Meet a friend out of place in terms of space and time and it takes the brain a few beats to reshape the unexpected into the familiar. "Dewey?"
She made a face. "How many six-foot blondes you know? Now your memory's turned to mush. Just fucking sad!" She came striding up the dock, over the water, where I met her in a back-slapping bear hug. Picked her up, swung her around, gave her a brotherly kiss on the forehead. Stepped back to look into those good eyes, then hugged her again. Into my ear De
wey said, "Playtime's over, fat boy. Strap on your shoes. Coach Nye is back for the holidays. First we run, then we lift, then it's swim time."
"What the hell are you doing here?"
"We can talk while we run. Get your Nikes on."
"Can't. Not till I'm done working."
"Don't start with that stuff. You're always working."
"Give me an hour."
"Whine, whine, whine. Act your age!" She held my face between her hands and grinned at me. "Damn, it's good to see you, Ford!"
"And you, Dewey."
"The world just keeps getting crazier and faster and meaner, but you don't change. You and this rickety old fish palace of yours."
"You should have called. I could have picked you up at the airport."

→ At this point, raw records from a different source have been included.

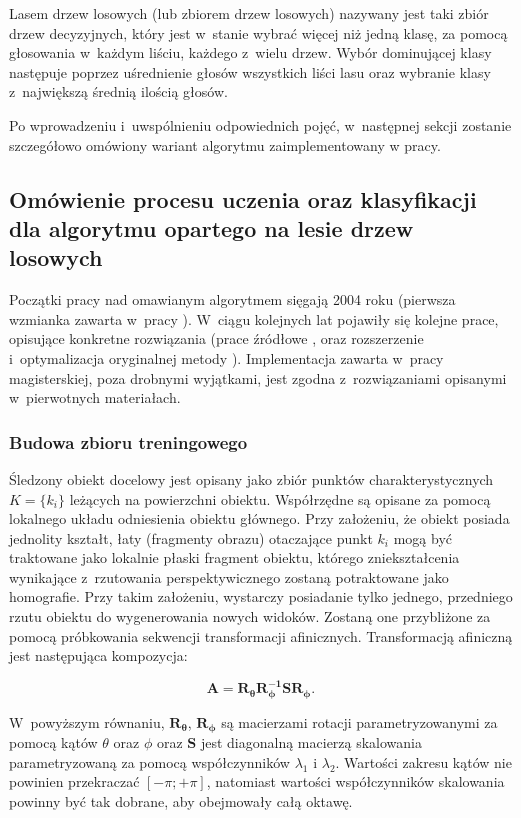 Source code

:     Lasem drzew losowych (lub zbiorem drzew losowych) nazywany jest taki zbiór drzew decyzyjnych, który jest w~stanie wybrać więcej niż jedną klasę, za pomocą głosowania w~każdym liściu, każdego z~wielu drzew. Wybór dominującej klasy następuje poprzez uśrednienie głosów wszystkich liści lasu oraz wybranie klasy z~największą średnią ilością głosów.

    Po wprowadzeniu i~uwspólnieniu odpowiednich pojęć, w~następnej sekcji zostanie szczegółowo omówiony wariant algorytmu zaimplementowany w pracy.

    \subsection{Omówienie procesu uczenia oraz klasyfikacji dla algorytmu opartego na lesie drzew losowych}
    Początki pracy nad omawianym algorytmem sięgają 2004 roku (pierwsza wzmianka zawarta w~pracy \cite{RecognizingFeaturePointsUsingClassificationTrees04}). W~ciągu kolejnych lat pojawiły się kolejne prace, opisujące konkretne rozwiązania (prace źródłowe \cite{RealTimeRandomizedTrees05}, \cite{RandomizedTrees06} oraz rozszerzenie i~optymalizacja oryginalnej metody \cite{TwoStageRandomizedTrees11}). Implementacja zawarta w~pracy magisterskiej, poza drobnymi wyjątkami, jest zgodna z~rozwiązaniami opisanymi w~pierwotnych materiałach.

    \subsubsection{Budowa zbioru treningowego}
    Śledzony obiekt docelowy jest opisany jako zbiór punktów charakterystycznych $K = \{k_{i}\}$ leżących na powierzchni obiektu. Współrzędne są opisane za pomocą lokalnego układu odniesienia obiektu głównego. Przy założeniu, że obiekt posiada jednolity kształt, łaty (fragmenty obrazu) otaczające punkt $k_{i}$ mogą być traktowane jako lokalnie płaski fragment obiektu, którego zniekształcenia wynikające z~rzutowania perspektywicznego zostaną potraktowane jako homografie. Przy takim założeniu, wystarczy posiadanie tylko jednego, przedniego rzutu obiektu do wygenerowania nowych widoków. Zostaną one przybliżone za pomocą próbkowania sekwencji transformacji afinicznych. Transformacją afiniczną jest następująca kompozycja:

    \[
      \mathbf{A} = \mathbf{R_{\theta}}\mathbf{R_{\phi}^{-1}}\mathbf{S}\mathbf{R_{\phi}}.
    \]

    W~powyższym równaniu, $\mathbf{R_{\theta}}$, $\mathbf{R_{\phi}}$ są macierzami rotacji parametryzowanymi za pomocą kątów $\theta$ oraz $\phi$ oraz $\mathbf{S}$ jest diagonalną macierzą skalowania parametryzowaną za pomocą współczynników $\lambda_{1}$ i $\lambda_{2}$. Wartości zakresu kątów nie powinien przekraczać $[-\pi;+\pi]$, natomiast wartości współczynników skalowania powinny być tak dobrane, aby obejmowały całą oktawę.

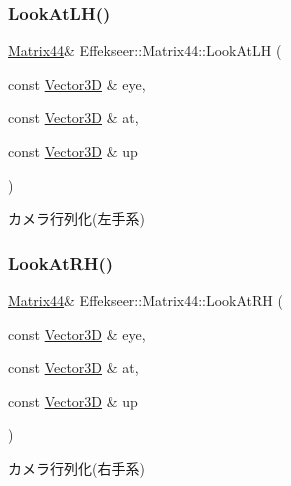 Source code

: \subsubsection{\texorpdfstring{Look\+At\+L\+H()}{LookAtLH()}}
{\footnotesize\ttfamily \mbox{\hyperlink{struct_effekseer_1_1_matrix44}{Matrix44}}\& Effekseer\+::\+Matrix44\+::\+Look\+At\+LH (\begin{DoxyParamCaption}\item[{const \mbox{\hyperlink{struct_effekseer_1_1_vector3_d}{Vector3D}} \&}]{eye,  }\item[{const \mbox{\hyperlink{struct_effekseer_1_1_vector3_d}{Vector3D}} \&}]{at,  }\item[{const \mbox{\hyperlink{struct_effekseer_1_1_vector3_d}{Vector3D}} \&}]{up }\end{DoxyParamCaption})}



カメラ行列化(左手系) 

\mbox{\label{struct_effekseer_1_1_matrix44_aa27b9ef241d27851b1a28da82b529cb5}} 
\subsubsection{\texorpdfstring{Look\+At\+R\+H()}{LookAtRH()}}
{\footnotesize\ttfamily \mbox{\hyperlink{struct_effekseer_1_1_matrix44}{Matrix44}}\& Effekseer\+::\+Matrix44\+::\+Look\+At\+RH (\begin{DoxyParamCaption}\item[{const \mbox{\hyperlink{struct_effekseer_1_1_vector3_d}{Vector3D}} \&}]{eye,  }\item[{const \mbox{\hyperlink{struct_effekseer_1_1_vector3_d}{Vector3D}} \&}]{at,  }\item[{const \mbox{\hyperlink{struct_effekseer_1_1_vector3_d}{Vector3D}} \&}]{up }\end{DoxyParamCaption})}



カメラ行列化(右手系) 

\mbox{\label{struct_effekseer_1_1_matrix44_ab0200013341b97e62273a5085ee67448}} 
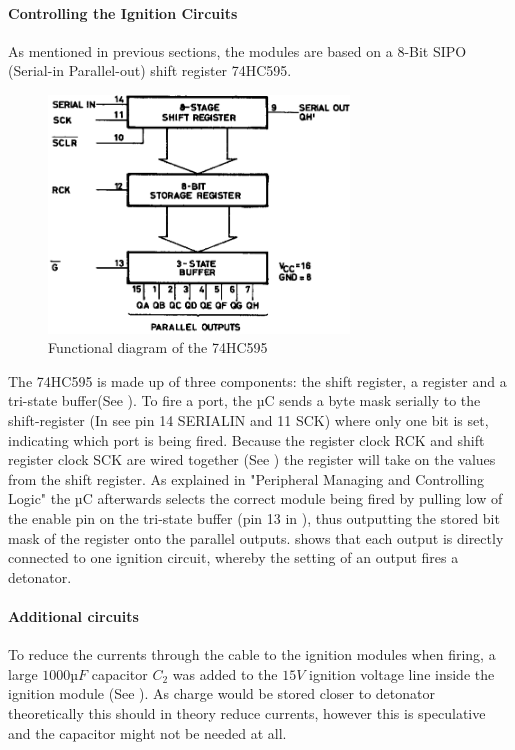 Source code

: \pagebreak

\paragraph{Controlling the Ignition Circuits}
As mentioned in previous sections, the modules are based on a 8-Bit SIPO (Serial-in Parallel-out) shift register 74HC595. 

\begin{figure}[!ht]
    \centering
    \includegraphics[width=8cm]{./Figures/75hc595.png}
    \caption{Functional diagram of the 74HC595}
    \label{fig:75hc595}     
\end{figure}


\noindent The 74HC595 is made up of three components: the shift register, a register and a tri-state buffer(See ). To fire a port, the µC sends a byte mask serially to the shift-register (In  see pin 14 SERIALIN and 11 SCK) where only one bit is set, indicating which port is being fired. Because the register clock RCK and shift register clock SCK are wired together (See ) the register will take on the values from the shift register. As explained in  "Peripheral Managing and Controlling Logic" the µC afterwards selects the correct module being fired by pulling low of the enable pin on the tri-state buffer (pin 13 in ), thus outputting the stored bit mask of the register onto the parallel outputs.  shows that each output is directly connected to one ignition circuit, whereby the setting of an output fires a detonator.\\

\paragraph{Additional circuits}
To reduce the currents through the cable to the ignition modules when firing, a large $1000µF$ capacitor $C_2$ was added to the $15V$ ignition voltage line inside the ignition module (See ). As charge would be stored closer to detonator theoretically this should in theory reduce currents, however this is speculative and the capacitor might not be needed at all.\\


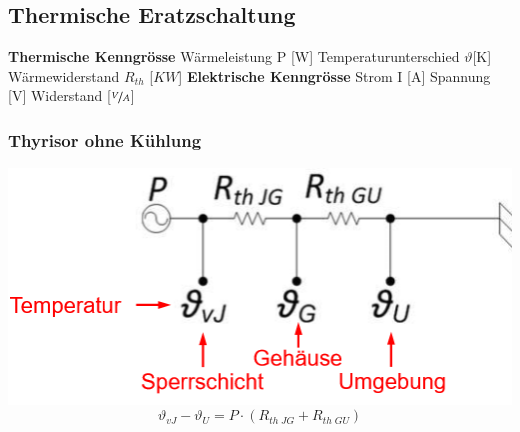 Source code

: \subsection{Thermische Eratzschaltung}
\begin{multicols}{3}
    \begin{minipage}{\linewidth}
        \textbf{Thermische Kenngrösse}\newline
        Wärmeleistung P [W]\newline
        Temperaturunterschied $ \vartheta $[K]\newline
        Wärmewiderstand $ R_{th} $ [${K}{W}$]\newline
        \textbf{Elektrische Kenngrösse}\newline
        Strom I  [A]\newline
        Spannung [V]\newline
        Widerstand [$\nicefrac{V}{A}$]\newline
    \end{minipage}

	\begin{minipage}{\linewidth}
		\subsubsection{Thyrisor ohne Kühlung}
		\includegraphics[width=\linewidth]{images/thyrOK}
		\[ \vartheta_{vJ}-\vartheta_U=P \cdot (R_{th\; JG}+R_{th\; GU}) \]		
	\end{minipage}

	\begin{minipage}{\linewidth}

\end{minipage}
\end{multicols}
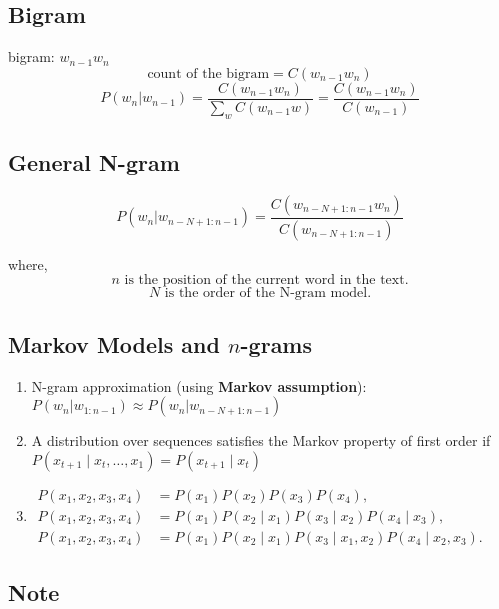 \subsection{Bigram \cite{nlp-1}}
bigram: \(w_{n-1}w_n\)
\[
    \text{count of the bigram} = C(w_{n-1}w_n)
\]
\[
    P(w_n|w_{n-1}) = \dfrac{C(w_{n-1}w_n)}{\sum_w C(w_{n-1}w)} = \dfrac{C(w_{n-1}w_n)}{C(w_{n-1})} 
\]

\subsection{General N-gram \cite{nlp-1}}

\[
    P(w_n|w_{n-N+1:n-1}) = \dfrac{C(w_{n-N+1:n-1} w_n)}{C(w_{n-N+1:n-1})}
\]

where,
\[
    n \text{ is the position of the current word in the text.}
\]
\[
    N \text{ is the order of the N-gram model.}
\]


\subsection{Markov Models and $n$-grams \cite{dnn-1,wiki-n-gram}}

\begin{enumerate}[itemsep=0.2cm]
    \item N-gram approximation (using \textbf{Markov assumption}):
    $
        P(w_n|w_{1:n-1}) \approx P(w_n|w_{n-N+1:n-1})
    $

    \item A distribution over sequences satisfies the Markov property of first order if $P(x_{t+1} \mid x_t, \ldots, x_1) = P(x_{t+1} \mid x_t)$ \cite{dnn-1}

    \item $
        \begin{aligned}
        P(x_1, x_2, x_3, x_4) &=  P(x_1) P(x_2) P(x_3) P(x_4),\\
        P(x_1, x_2, x_3, x_4) &=  P(x_1) P(x_2  \mid  x_1) P(x_3  \mid  x_2) P(x_4  \mid  x_3),\\
        P(x_1, x_2, x_3, x_4) &=  P(x_1) P(x_2  \mid  x_1) P(x_3  \mid  x_1, x_2) P(x_4  \mid  x_2, x_3).
        \end{aligned}
    $ \hfill \cite{dnn-1}

\end{enumerate}


\subsection*{Note}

"And ruin the surprise? Besides, I did call. Never got an answer, so I finally called the marina. Mack said you and
Tomlinson were off sailing someplace. That was what? October?"
"We sailed to Key West. I helped him get his boat in cruising shape. Tomlinson wanted to stick around for Fantasy Fest. That's a freak party; Halloween in Key Wasted. I caught a ride on a sports fisherman. A couple of buddies and I fished our way home."
"And left Tomlinson."
"Sure. His doctor said he was ready. He's getting better, I think. Slowly. Still a little weird. That lightning strike did more than just burn a scar into his temple. I expected him back last month. But the next day or two for sure."
"The scar I haven't seen. But Tomlinson's always weird."
"True… but not like this."
"And you still don't have an answering machine."
Nope, I didn't have an answering machine. No fax, no cellular phone, no beeper, no E-mail either. At the root of all technology is the human drive to triumph over isolation. Most people have a horror of being marooned. Sometimes I believe that I am not among them-a mild deception that has simplified my lifestyle. But lately, more and more of my clients were hinting that I was a little too isolated; that it was a little too hard to place orders, so the day would probably come when I would have one or two or all of the above.